__Dataset entries__.
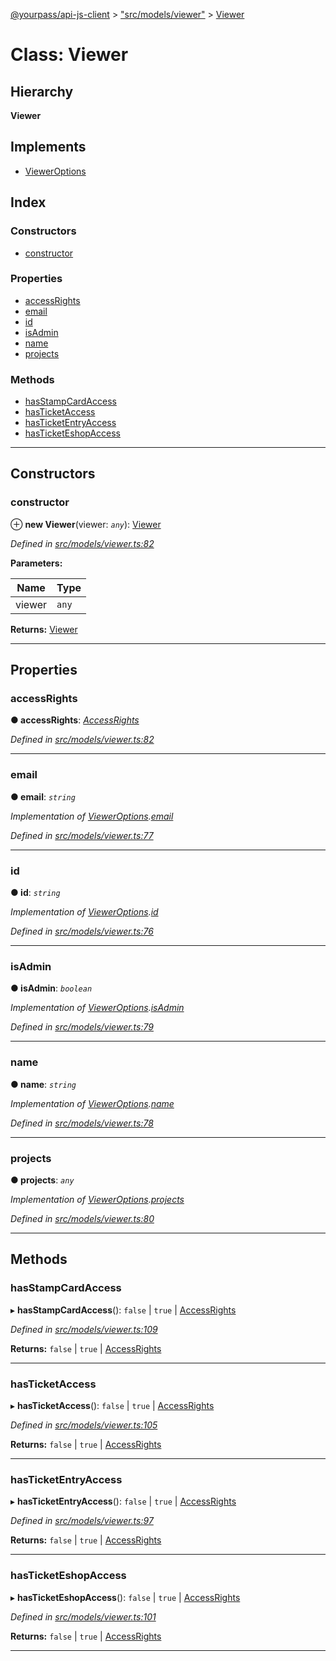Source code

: [@yourpass/api-js-client](../README.md) > ["src/models/viewer"](../modules/_src_models_viewer_.md) > [Viewer](../classes/_src_models_viewer_.viewer.md)

# Class: Viewer

## Hierarchy

**Viewer**

## Implements

* [ViewerOptions](../interfaces/_src_models_viewer_.vieweroptions.md)

## Index

### Constructors

* [constructor](_src_models_viewer_.viewer.md#constructor)

### Properties

* [accessRights](_src_models_viewer_.viewer.md#accessrights)
* [email](_src_models_viewer_.viewer.md#email)
* [id](_src_models_viewer_.viewer.md#id)
* [isAdmin](_src_models_viewer_.viewer.md#isadmin)
* [name](_src_models_viewer_.viewer.md#name)
* [projects](_src_models_viewer_.viewer.md#projects)

### Methods

* [hasStampCardAccess](_src_models_viewer_.viewer.md#hasstampcardaccess)
* [hasTicketAccess](_src_models_viewer_.viewer.md#hasticketaccess)
* [hasTicketEntryAccess](_src_models_viewer_.viewer.md#hasticketentryaccess)
* [hasTicketEshopAccess](_src_models_viewer_.viewer.md#hasticketeshopaccess)

---

## Constructors

<a id="constructor"></a>

###  constructor

⊕ **new Viewer**(viewer: *`any`*): [Viewer](_src_models_viewer_.viewer.md)

*Defined in [src/models/viewer.ts:82](https://github.com/yourpass/yourpass-api-js-client/blob/7027c81/src/models/viewer.ts#L82)*

**Parameters:**

| Name | Type |
| ------ | ------ |
| viewer | `any` |

**Returns:** [Viewer](_src_models_viewer_.viewer.md)

___

## Properties

<a id="accessrights"></a>

###  accessRights

**● accessRights**: *[AccessRights](../interfaces/_src_models_viewer_.accessrights.md)*

*Defined in [src/models/viewer.ts:82](https://github.com/yourpass/yourpass-api-js-client/blob/7027c81/src/models/viewer.ts#L82)*

___
<a id="email"></a>

###  email

**● email**: *`string`*

*Implementation of [ViewerOptions](../interfaces/_src_models_viewer_.vieweroptions.md).[email](../interfaces/_src_models_viewer_.vieweroptions.md#email)*

*Defined in [src/models/viewer.ts:77](https://github.com/yourpass/yourpass-api-js-client/blob/7027c81/src/models/viewer.ts#L77)*

___
<a id="id"></a>

###  id

**● id**: *`string`*

*Implementation of [ViewerOptions](../interfaces/_src_models_viewer_.vieweroptions.md).[id](../interfaces/_src_models_viewer_.vieweroptions.md#id)*

*Defined in [src/models/viewer.ts:76](https://github.com/yourpass/yourpass-api-js-client/blob/7027c81/src/models/viewer.ts#L76)*

___
<a id="isadmin"></a>

###  isAdmin

**● isAdmin**: *`boolean`*

*Implementation of [ViewerOptions](../interfaces/_src_models_viewer_.vieweroptions.md).[isAdmin](../interfaces/_src_models_viewer_.vieweroptions.md#isadmin)*

*Defined in [src/models/viewer.ts:79](https://github.com/yourpass/yourpass-api-js-client/blob/7027c81/src/models/viewer.ts#L79)*

___
<a id="name"></a>

###  name

**● name**: *`string`*

*Implementation of [ViewerOptions](../interfaces/_src_models_viewer_.vieweroptions.md).[name](../interfaces/_src_models_viewer_.vieweroptions.md#name)*

*Defined in [src/models/viewer.ts:78](https://github.com/yourpass/yourpass-api-js-client/blob/7027c81/src/models/viewer.ts#L78)*

___
<a id="projects"></a>

###  projects

**● projects**: *`any`*

*Implementation of [ViewerOptions](../interfaces/_src_models_viewer_.vieweroptions.md).[projects](../interfaces/_src_models_viewer_.vieweroptions.md#projects)*

*Defined in [src/models/viewer.ts:80](https://github.com/yourpass/yourpass-api-js-client/blob/7027c81/src/models/viewer.ts#L80)*

___

## Methods

<a id="hasstampcardaccess"></a>

###  hasStampCardAccess

▸ **hasStampCardAccess**():  `false` &#124; `true` &#124; [AccessRights](../interfaces/_src_models_viewer_.accessrights.md)

*Defined in [src/models/viewer.ts:109](https://github.com/yourpass/yourpass-api-js-client/blob/7027c81/src/models/viewer.ts#L109)*

**Returns:**  `false` &#124; `true` &#124; [AccessRights](../interfaces/_src_models_viewer_.accessrights.md)

___
<a id="hasticketaccess"></a>

###  hasTicketAccess

▸ **hasTicketAccess**():  `false` &#124; `true` &#124; [AccessRights](../interfaces/_src_models_viewer_.accessrights.md)

*Defined in [src/models/viewer.ts:105](https://github.com/yourpass/yourpass-api-js-client/blob/7027c81/src/models/viewer.ts#L105)*

**Returns:**  `false` &#124; `true` &#124; [AccessRights](../interfaces/_src_models_viewer_.accessrights.md)

___
<a id="hasticketentryaccess"></a>

###  hasTicketEntryAccess

▸ **hasTicketEntryAccess**():  `false` &#124; `true` &#124; [AccessRights](../interfaces/_src_models_viewer_.accessrights.md)

*Defined in [src/models/viewer.ts:97](https://github.com/yourpass/yourpass-api-js-client/blob/7027c81/src/models/viewer.ts#L97)*

**Returns:**  `false` &#124; `true` &#124; [AccessRights](../interfaces/_src_models_viewer_.accessrights.md)

___
<a id="hasticketeshopaccess"></a>

###  hasTicketEshopAccess

▸ **hasTicketEshopAccess**():  `false` &#124; `true` &#124; [AccessRights](../interfaces/_src_models_viewer_.accessrights.md)

*Defined in [src/models/viewer.ts:101](https://github.com/yourpass/yourpass-api-js-client/blob/7027c81/src/models/viewer.ts#L101)*

**Returns:**  `false` &#124; `true` &#124; [AccessRights](../interfaces/_src_models_viewer_.accessrights.md)

___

__Task details__.
Output all of the data exactly as it stands, minus any images.

__Solution for this exercise__.
Source code

: [@yourpass/api-js-client](../README.md) > ["src/models/viewer"](../modules/_src_models_viewer_.md) > [Viewer](../classes/_src_models_viewer_.viewer.md)

# Class: Viewer

## Hierarchy

**Viewer**

## Implements

* [ViewerOptions](../interfaces/_src_models_viewer_.vieweroptions.md)

## Index

### Constructors

* [constructor](_src_models_viewer_.viewer.md#constructor)

### Properties

* [accessRights](_src_models_viewer_.viewer.md#accessrights)
* [email](_src_models_viewer_.viewer.md#email)
* [id](_src_models_viewer_.viewer.md#id)
* [isAdmin](_src_models_viewer_.viewer.md#isadmin)
* [name](_src_models_viewer_.viewer.md#name)
* [projects](_src_models_viewer_.viewer.md#projects)

### Methods

* [hasStampCardAccess](_src_models_viewer_.viewer.md#hasstampcardaccess)
* [hasTicketAccess](_src_models_viewer_.viewer.md#hasticketaccess)
* [hasTicketEntryAccess](_src_models_viewer_.viewer.md#hasticketentryaccess)
* [hasTicketEshopAccess](_src_models_viewer_.viewer.md#hasticketeshopaccess)

---

## Constructors

<a id="constructor"></a>

###  constructor

⊕ **new Viewer**(viewer: *`any`*): [Viewer](_src_models_viewer_.viewer.md)

*Defined in [src/models/viewer.ts:82](https://github.com/yourpass/yourpass-api-js-client/blob/7027c81/src/models/viewer.ts#L82)*

**Parameters:**

| Name | Type |
| ------ | ------ |
| viewer | `any` |

**Returns:** [Viewer](_src_models_viewer_.viewer.md)

___

## Properties

<a id="accessrights"></a>

###  accessRights

**● accessRights**: *[AccessRights](../interfaces/_src_models_viewer_.accessrights.md)*

*Defined in [src/models/viewer.ts:82](https://github.com/yourpass/yourpass-api-js-client/blob/7027c81/src/models/viewer.ts#L82)*

___
<a id="email"></a>

###  email

**● email**: *`string`*

*Implementation of [ViewerOptions](../interfaces/_src_models_viewer_.vieweroptions.md).[email](../interfaces/_src_models_viewer_.vieweroptions.md#email)*

*Defined in [src/models/viewer.ts:77](https://github.com/yourpass/yourpass-api-js-client/blob/7027c81/src/models/viewer.ts#L77)*

___
<a id="id"></a>

###  id

**● id**: *`string`*

*Implementation of [ViewerOptions](../interfaces/_src_models_viewer_.vieweroptions.md).[id](../interfaces/_src_models_viewer_.vieweroptions.md#id)*

*Defined in [src/models/viewer.ts:76](https://github.com/yourpass/yourpass-api-js-client/blob/7027c81/src/models/viewer.ts#L76)*

___
<a id="isadmin"></a>

###  isAdmin

**● isAdmin**: *`boolean`*

*Implementation of [ViewerOptions](../interfaces/_src_models_viewer_.vieweroptions.md).[isAdmin](../interfaces/_src_models_viewer_.vieweroptions.md#isadmin)*

*Defined in [src/models/viewer.ts:79](https://github.com/yourpass/yourpass-api-js-client/blob/7027c81/src/models/viewer.ts#L79)*

___
<a id="name"></a>

###  name

**● name**: *`string`*

*Implementation of [ViewerOptions](../interfaces/_src_models_viewer_.vieweroptions.md).[name](../interfaces/_src_models_viewer_.vieweroptions.md#name)*

*Defined in [src/models/viewer.ts:78](https://github.com/yourpass/yourpass-api-js-client/blob/7027c81/src/models/viewer.ts#L78)*

___
<a id="projects"></a>

###  projects

**● projects**: *`any`*

*Implementation of [ViewerOptions](../interfaces/_src_models_viewer_.vieweroptions.md).[projects](../interfaces/_src_models_viewer_.vieweroptions.md#projects)*

*Defined in [src/models/viewer.ts:80](https://github.com/yourpass/yourpass-api-js-client/blob/7027c81/src/models/viewer.ts#L80)*

___

## Methods

<a id="hasstampcardaccess"></a>

###  hasStampCardAccess

▸ **hasStampCardAccess**():  `false` &#124; `true` &#124; [AccessRights](../interfaces/_src_models_viewer_.accessrights.md)

*Defined in [src/models/viewer.ts:109](https://github.com/yourpass/yourpass-api-js-client/blob/7027c81/src/models/viewer.ts#L109)*

**Returns:**  `false` &#124; `true` &#124; [AccessRights](../interfaces/_src_models_viewer_.accessrights.md)

___
<a id="hasticketaccess"></a>

###  hasTicketAccess

▸ **hasTicketAccess**():  `false` &#124; `true` &#124; [AccessRights](../interfaces/_src_models_viewer_.accessrights.md)

*Defined in [src/models/viewer.ts:105](https://github.com/yourpass/yourpass-api-js-client/blob/7027c81/src/models/viewer.ts#L105)*

**Returns:**  `false` &#124; `true` &#124; [AccessRights](../interfaces/_src_models_viewer_.accessrights.md)

___
<a id="hasticketentryaccess"></a>

###  hasTicketEntryAccess

▸ **hasTicketEntryAccess**():  `false` &#124; `true` &#124; [AccessRights](../interfaces/_src_models_viewer_.accessrights.md)

*Defined in [src/models/viewer.ts:97](https://github.com/yourpass/yourpass-api-js-client/blob/7027c81/src/models/viewer.ts#L97)*

**Returns:**  `false` &#124; `true` &#124; [AccessRights](../interfaces/_src_models_viewer_.accessrights.md)

___
<a id="hasticketeshopaccess"></a>

###  hasTicketEshopAccess

▸ **hasTicketEshopAccess**():  `false` &#124; `true` &#124; [AccessRights](../interfaces/_src_models_viewer_.accessrights.md)

*Defined in [src/models/viewer.ts:101](https://github.com/yourpass/yourpass-api-js-client/blob/7027c81/src/models/viewer.ts#L101)*

**Returns:**  `false` &#124; `true` &#124; [AccessRights](../interfaces/_src_models_viewer_.accessrights.md)

___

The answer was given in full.